Learn how to recognize the signs of ID theft so you can take action quickly.
Cybercrime has become a prevalent threat in all our lives. Roughly 16.7 million people were the victims of ID theft in 2017 alone. And as cyberattacks get more sophisticated, it isn’t always readily apparent that your data has been compromised.
Spotting the warning signs of identity theft can help you prevent significant financial damage. And these damages go beyond simply emptying your checking account. They include, buying goods and services on your credit card, receiving medical treatment through your health insurance, creating a new passport using your name, and opening new credit card accounts. You need to learn to spot these signs, so you can stop identity theft as quickly as possible.
#1: Transactions you don’t recognize
Whether it’s ATM withdrawals from your checking account that you didn’t make or charges to a credit card that you didn’t authorize, suspicious transactions are often the first sign of the most common type of identity theft – misuse of an existing account.
And keep in mind that the transactions may not be huge.

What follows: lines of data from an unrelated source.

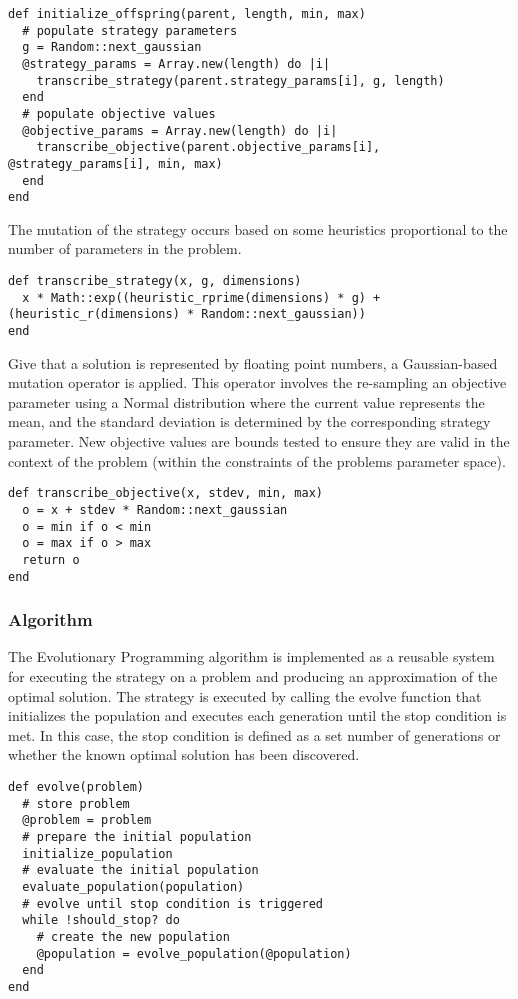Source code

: \begin{lstlisting}
def initialize_offspring(parent, length, min, max)
  # populate strategy parameters
  g = Random::next_gaussian
  @strategy_params = Array.new(length) do |i|
    transcribe_strategy(parent.strategy_params[i], g, length)
  end
  # populate objective values
  @objective_params = Array.new(length) do |i|
    transcribe_objective(parent.objective_params[i], @strategy_params[i], min, max)
  end
end
\end{lstlisting}

The mutation of the strategy occurs based on some heuristics proportional to the number of parameters in the problem.

\begin{lstlisting}
def transcribe_strategy(x, g, dimensions)
  x * Math::exp((heuristic_rprime(dimensions) * g) + (heuristic_r(dimensions) * Random::next_gaussian))
end
\end{lstlisting}

Give that a solution is represented by floating point numbers, a Gaussian-based mutation operator is applied. This operator involves the re-sampling an objective parameter using a Normal distribution where the current value represents the mean, and the standard deviation is determined by the corresponding strategy parameter. New objective values are bounds tested to ensure they are valid in the context of the problem (within the constraints of the problems parameter space).

\begin{lstlisting}
def transcribe_objective(x, stdev, min, max)
  o = x + stdev * Random::next_gaussian
  o = min if o < min
  o = max if o > max
  return o
end
\end{lstlisting}

\subsubsection{Algorithm}
The Evolutionary Programming algorithm is implemented as a reusable system for executing the strategy on a problem and producing an approximation of the optimal solution. The strategy is executed by calling the evolve function that initializes the population and executes each generation until the stop condition is met. In this case, the stop condition is defined as a set number of generations or whether the known optimal solution has been discovered.

\begin{lstlisting}
def evolve(problem)
  # store problem
  @problem = problem
  # prepare the initial population
  initialize_population
  # evaluate the initial population
  evaluate_population(population)
  # evolve until stop condition is triggered
  while !should_stop? do
    # create the new population
    @population = evolve_population(@population)
  end
end
\end{lstlisting}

In fact, savvy thieves will only make small transactions in the hopes you won’t notice them.
You can catch these transactions quickly in several ways:
- Monitor your monthly statements closely
- Sign up for free fraud protection on your account
- Set up transaction notifications on your smartphone
#2: Missing bills or other mail
Not all identity theft is high-tech. Someone can steal important financial documents directly from your mailbox. If someone gets their hands on a bank statement or credit card statement, it can compromise that account. If they steal something that has your Social Security number, the damage can be even worse.

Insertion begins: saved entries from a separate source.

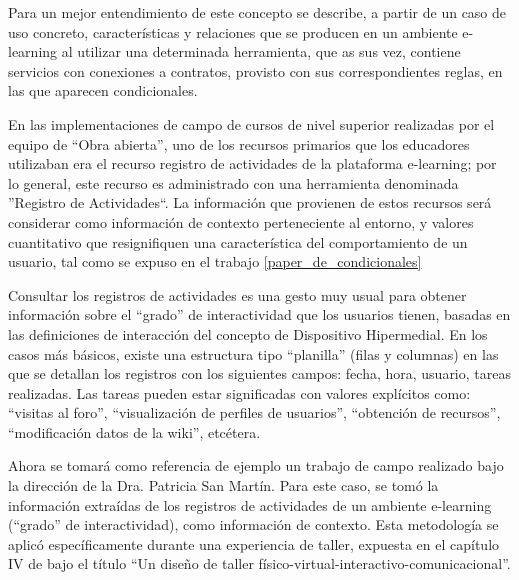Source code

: \begin{itemize}
Para un mejor entendimiento de este concepto se describe, a partir de un caso de uso concreto, características y relaciones que se producen en un ambiente e-learning al utilizar una determinada herramienta, que as sus vez, contiene servicios con conexiones a contratos, provisto con sus correspondientes reglas, en las que aparecen condicionales.  


En las implementaciones de campo de cursos de nivel superior realizadas por
el equipo de “Obra abierta”, uno de los recursos primarios que los educadores
utilizaban era el recurso registro de actividades de la plataforma e-learning; por lo general, este recurso es administrado con una herramienta denominada ''Registro de Actividades``.  La información que provienen de estos recursos será considerar como información de contexto perteneciente al entorno, y valores cuantitativo que resignifiquen una característica del comportamiento de un usuario, tal como se expuso en el trabajo \ref{paper_de_condicionales} 


Consultar los registros de actividades es una gesto muy usual para obtener
información sobre el “grado” de interactividad que los usuarios \cite{arqDHD3} tienen, basadas en las definiciones de interacción del concepto de Dispositivo Hipermedial. En los casos más básicos, existe una estructura tipo “planilla” (filas y columnas) en las que se detallan los registros con los siguientes campos: fecha, hora, usuario, tareas realizadas. Las tareas pueden estar significadas con valores explícitos como: “visitas al foro”, “visualización de perfiles de usuarios”, “obtención de recursos”, “modificación datos de la wiki”, etcétera.

Ahora se tomará como referencia de ejemplo un trabajo de campo realizado bajo la dirección de la Dra. Patricia San Martín. Para este caso, se tomó la información extraídas de los registros de actividades de un ambiente e-learning (“grado” de interactividad), como información de contexto. Esta metodología se aplicó específicamente durante una experiencia de taller, expuesta en el capítulo IV de \cite{DHD} bajo el título “Un diseño de taller físico-virtual-interactivo-comunicacional”.


\end{itemize}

Get a mailbox that locks and don’t leave mail in your mailbox. When you go on vacation, contact the post office to request that they hold your mail at their facility until you get back.

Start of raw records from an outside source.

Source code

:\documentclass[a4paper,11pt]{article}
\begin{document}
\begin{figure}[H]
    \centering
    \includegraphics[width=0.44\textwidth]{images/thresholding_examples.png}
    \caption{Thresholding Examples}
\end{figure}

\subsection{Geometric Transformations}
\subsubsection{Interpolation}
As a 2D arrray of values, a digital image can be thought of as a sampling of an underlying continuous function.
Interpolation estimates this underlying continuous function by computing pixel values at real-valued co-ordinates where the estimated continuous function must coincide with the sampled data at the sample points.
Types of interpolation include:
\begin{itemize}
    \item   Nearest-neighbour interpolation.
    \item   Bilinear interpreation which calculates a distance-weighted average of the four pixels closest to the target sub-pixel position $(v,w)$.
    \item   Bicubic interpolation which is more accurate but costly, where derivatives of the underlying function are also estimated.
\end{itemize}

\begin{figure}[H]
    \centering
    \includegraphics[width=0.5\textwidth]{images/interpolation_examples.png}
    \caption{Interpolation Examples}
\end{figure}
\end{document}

#3: Collection calls about debts that aren’t yours
This isn’t always a sign of ID theft, but it can be. Someone opens a new credit card in your name and runs the account up to its limit, then they don’t pay the bill and it goes to collections. Just be aware that other events besides identity theft that can cause collections you don’t recognize. You may have a medical bills you didn’t know you need to pay that goes to collections. Collectors may also confuse you with a different consumer with a similar name.
If you receive a call about a collection you don’t recognize, get as much information as you can to determine the source of it. If its fraudulent, contact the original creditor to report the fraud.
#4: Medical charges for services you didn’t receive
Insurance fraud is another form of identity theft. If you receive bills for medical services that you don’t receive, it could be a sign of this type of theft. Call the original medical service provide to get more information about the charges.
#5: Medical insurance denials
There are other signs of insurance fraud that can tip you off to someone using your insurance. You may get denied treatment because you’ve already reached your benefits limit. Or you may be denied additional coverage because of a condition that you don’t have.
#6: An IRS notification catches you off guard
Tax identity theft can happen if your Social Security number gets stolen. Someone can apply for a job using your number, in which cased the IRS may notify you of income they say you’re receiving from an employer you don’t work for.
You may also receive a notification that you can’t file your income taxes in April because you already filed them. Essentially, someone filed income taxes before you and then they intercept your refund. This is one of the reasons you want to file your taxes as early as possible.
#7: You’re turned down for credit
If you get turned down from credit because your credit score is too low or your debt-to-income ratio is too high, it can be a sign of ID theft. Getting blindsided by rejection on a credit application may happen if someone has ruined your credit by opening accounts and running up debt in your name. This will also increase your debt-to-income ratio, because you’ll have more debt than you think you do.
This is one reason a credit monitoring tool can come in handy. It prevents any unwanted surprises when you apply for a loan or credit card.
#8: Your credit score starts rising for no apparent reason
If someone is opening credit cards in your name, the first sign of it will be a big bump to your credit score. That’s because new accounts in good standing will improve your credit score. It improves your credit utilization ratio by giving you a higher total credit limit and gives you a more diverse mix of debt. That gives you an instant boost to your score.
But the boost will be the first sign of theft before a big fall. Once they run up the balances and let them slip into collections, you’re in for credit damage. So, if you use a credit monitoring tool, don’t just take score increase notifications as a good sign. Check what caused the jump to make sure it’s not a new account you didn’t authorize.